Creo que también todo esto encontró forma porque estoy leyendo unos textos recuperados de Camus. Hasta antes de empezar a tomar notas leía un artículo en el que Camus confrontaba a Breton. (Hicieron de humus unas cosas de Meyerhold y Jarry que vi en un ciclo de teatro.). Nos hablaban de futuro y ahora el Gato Pereyra apenas percibe los movimientos inútiles de las bocas y unos ruidos indescifrables, por más que ponga al máximo los audífonos, también marrones, también plásticos. He intentado charlar con él alguna vez, preguntarle qué lo motivaba para armar aquellos viajes, pero apenas oye y tampoco alcanzo a entender lo que responde por reflejo. Que tiene que ajustar algo, que algo hace interferencia, quizás. Seguía andando en una bicicleta que le quedaba chica, seguía pedaleando como entonces, con las rodillas bastante abiertas hacia afuera. Creo que usaba broches en las botamangas. Era un tiempo de botellas de vidrio y de bolsas de hilo para hacer las compras, y todavía no sonaba el término “descartable”.

Ah, veo que lentamente convido a pasear a la melancolía: la del mucho tiempo por delante, sus bellas posibilidades. Nos reíamos del Gato, nos burlábamos de él porque omitía letras en la pronunciación de algunas palabras y solía trabucarse en las explicaciones para armar sus míticos tableros eléctricos, crueldades entreveradas con las suyas, porque cuando se enfurecía iba poniéndose bordó y tomaba sus represalias. Casi siempre, luego, las atenuaba. A veces parecía que también era capaz de reírse de él mismo. Era galante con las chicas, de un modo tan viejo ya por entonces. Algo indefinible me emparienta la mejora del color de los recuerdos con el deterioro de los colores sobre el plástico. En aquel viaje que hicimos para visitar el Planetario, Siemens, Atma (Atma era una de esas palabras), una noche nos mandamos a su habitación, le vaciamos una botella de Teem que guardaba junto a otras en el placard, se la llenamos de agua y le enderezamos lo mejor que pudimos la tapa de chapa. El Gato apareció un rato después por el pasillo: algo se había tomado, porque no mantenía muy bien el equilibrio, también en su cara el bordó. Nos ofreció sánguches de milanesa y gaseosa: justo agarró esa Teem. La tapa casi saltó del pico de la botella. Puta que lo parió, no tiene gusto a nada, dijo.

Del celular del tipo de mi edad reconozco unos tonos de “Bohemian Rhapsody”. Era fantástico, en las noches de aquel viaje, recorrer el dial de FM. En el micro en el que nos movíamos escuchábamos una y otra vez The game.
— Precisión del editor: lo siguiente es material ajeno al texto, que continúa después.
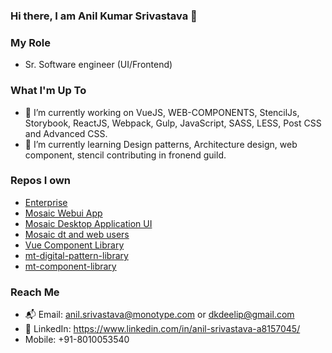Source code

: ### Hi there, I am Anil Kumar Srivastava 👋

### My Role
- Sr. Software engineer (UI/Frontend)

<!--
**Anilsri/Anilsri** is a ✨ _special_ ✨ repository because its `README.md` (this file) appears on your GitHub profile.
-->
### What I'm Up To 

- 🔭 I’m currently working on VueJS, WEB-COMPONENTS, StencilJs, Storybook, ReactJS, Webpack, Gulp, JavaScript, SASS, LESS, Post CSS and Advanced CSS.
- 🌱 I’m currently learning Design patterns, Architecture design, web component, stencil contributing in fronend guild.

### Repos I own
- [Enterprise](https://github.com/Monotype/Enterprise)
- [Mosaic Webui App](https://github.com/Monotype/mosaic-webui-app)
- [Mosaic Desktop Application UI](https://github.com/Monotype/Mosaic-Desktop-Application-UI)
- [Mosaic dt and web users](https://github.com/Monotype/mosaic-logout-dt-and-web-users)
- [Vue Component Library](https://github.com/Monotype/vue-component-library)
- [mt-digital-pattern-library](https://github.com/Monotype/mt-digital-pattern-library)
- [mt-component-library](https://github.com/Monotype/mt-component-library/)

### Reach Me
- 📬 Email: anil.srivastava@monotype.com or dkdeelip@gmail.com
- 👤 LinkedIn: https://www.linkedin.com/in/anil-srivastava-a8157045/
- Mobile: +91-8010053540

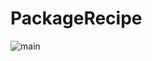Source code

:# PackageRecipe

![main](https://github.com/dlgiao/PackageRecipe/actions/workflows/ci.yml/badge.svg?branch=main)
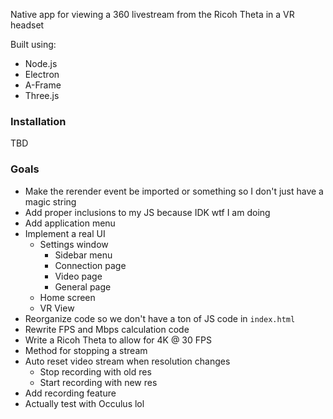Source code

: Native app for viewing a 360 livestream from the Ricoh Theta in a VR headset

Built using:

* Node.js
* Electron
* A-Frame
* Three.js

### Installation
TBD

### Goals

* Make the rerender event be imported or something so I don't just have a magic
string
* Add proper inclusions to my JS because IDK wtf I am doing 
* Add application menu
* Implement a real UI
    * Settings window
        * Sidebar menu
        * Connection page
        * Video page
        * General page
    * Home screen
    * VR View
* Reorganize code so we don't have a ton of JS code in `index.html`
* Rewrite FPS and Mbps calculation code
* Write a Ricoh Theta to allow for 4K @ 30 FPS
* Method for stopping a stream
* Auto reset video stream when resolution changes
    * Stop recording with old res
    * Start recording with new res
* Add recording feature
* Actually test with Occulus lol


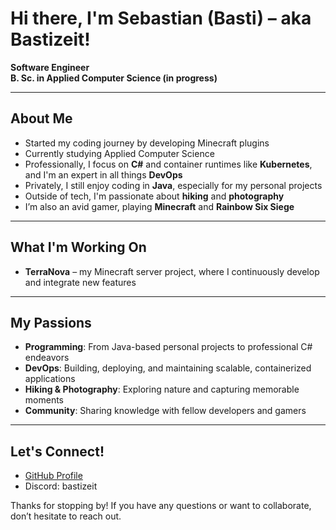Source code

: # Hi there, I'm Sebastian (Basti) – aka **Bastizeit**!

**Software Engineer**  
**B. Sc. in Applied Computer Science (in progress)**  

---

## About Me
- Started my coding journey by developing Minecraft plugins  
- Currently studying Applied Computer Science  
- Professionally, I focus on **C#** and container runtimes like **Kubernetes**, and I'm an expert in all things **DevOps**  
- Privately, I still enjoy coding in **Java**, especially for my personal projects  
- Outside of tech, I'm passionate about **hiking** and **photography**  
- I’m also an avid gamer, playing **Minecraft** and **Rainbow Six Siege**  

---

## What I'm Working On
- **TerraNova** – my Minecraft server project, where I continuously develop and integrate new features  

---

## My Passions
- **Programming**: From Java-based personal projects to professional C# endeavors  
- **DevOps**: Building, deploying, and maintaining scalable, containerized applications  
- **Hiking & Photography**: Exploring nature and capturing memorable moments  
- **Community**: Sharing knowledge with fellow developers and gamers  

---

## Let's Connect!
- [GitHub Profile](#)  
- Discord: bastizeit

Thanks for stopping by! If you have any questions or want to collaborate, don’t hesitate to reach out.
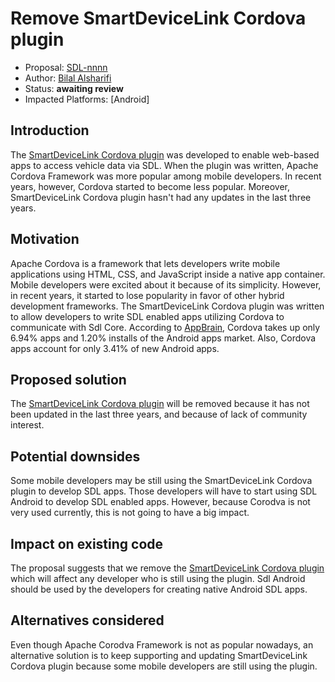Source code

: # Remove SmartDeviceLink Cordova plugin

* Proposal: [SDL-nnnn](nnnn-android_remove_sdl_cordova_android)
* Author: [Bilal Alsharifi](https://github.com/bilal-alsharifi)
* Status: **awaiting review**
* Impacted Platforms: [Android]

## Introduction

The [SmartDeviceLink Cordova plugin](https://github.com/smartdevicelink/sdl_cordova_android) was developed to enable web-based apps to access vehicle data via SDL. When the plugin was written, Apache Cordova Framework was more popular among mobile developers. In recent years, however, Cordova started to become less popular. Moreover, SmartDeviceLink Cordova plugin hasn't had any updates in the last three years.


## Motivation

Apache Cordova is a framework that lets developers write mobile applications using HTML, CSS, and JavaScript inside a native app container. Mobile developers were excited about it because of its simplicity. However, in recent years, it started to lose popularity in favor of other hybrid development frameworks. The SmartDeviceLink Cordova plugin was written to allow developers to write SDL enabled apps utilizing Cordova to communicate with Sdl Core.
According to [AppBrain](http://www.appbrain.com/stats/libraries/details/phonegap/phonegap-apache-cordova), Cordova takes up only 6.94% apps and 1.20% installs of the Android apps market. Also, Cordova apps account for only 3.41% of new Android apps.


## Proposed solution
The [SmartDeviceLink Cordova plugin](https://github.com/smartdevicelink/sdl_cordova_android) will be removed because it has not been updated in the last three years, and because of lack of community interest.


## Potential downsides

Some mobile developers may be still using the SmartDeviceLink Cordova plugin to develop SDL apps. Those developers will have to start using SDL Android to develop SDL enabled apps. However, because Corodva is not very used currently, this is not going to have a big impact.


## Impact on existing code

The proposal suggests that we remove the [SmartDeviceLink Cordova plugin](https://github.com/smartdevicelink/sdl_cordova_android) which will affect any developer who is still using the plugin. Sdl Android should be used by the developers for creating native Android SDL apps. 

## Alternatives considered

Even though Apache Corodva Framework is not as popular nowadays, an alternative solution is to keep supporting and updating SmartDeviceLink Cordova plugin because some mobile developers are still using the plugin.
A esa altura todavía faltaban unos años de secundaria para aprender de memoria las canciones de Moris, “Ayer nomás”, “De nada sirve”, y algunas de Rubén Blades, “Pedro Navaja” y “Plástico”. La chica plástica, el muchacho plástico, la pareja plástica, la ciudad de plástico: apa, eso era una consigna, aunque luego nos pareciera ver plastificado, en Hollywood, al propio Blades. En el tablero todavía falta para que llegue mi número. En el banco de la plaza un indigente apresta sus pertenencias para ir con su música a otra parte. Enrolla lo que parece un saco para dormir y lo mete en una bolsa negra, de consorcio, que va a parar junto a otras, dentro de un carrito que fue de supermercado. Encara por la avenida.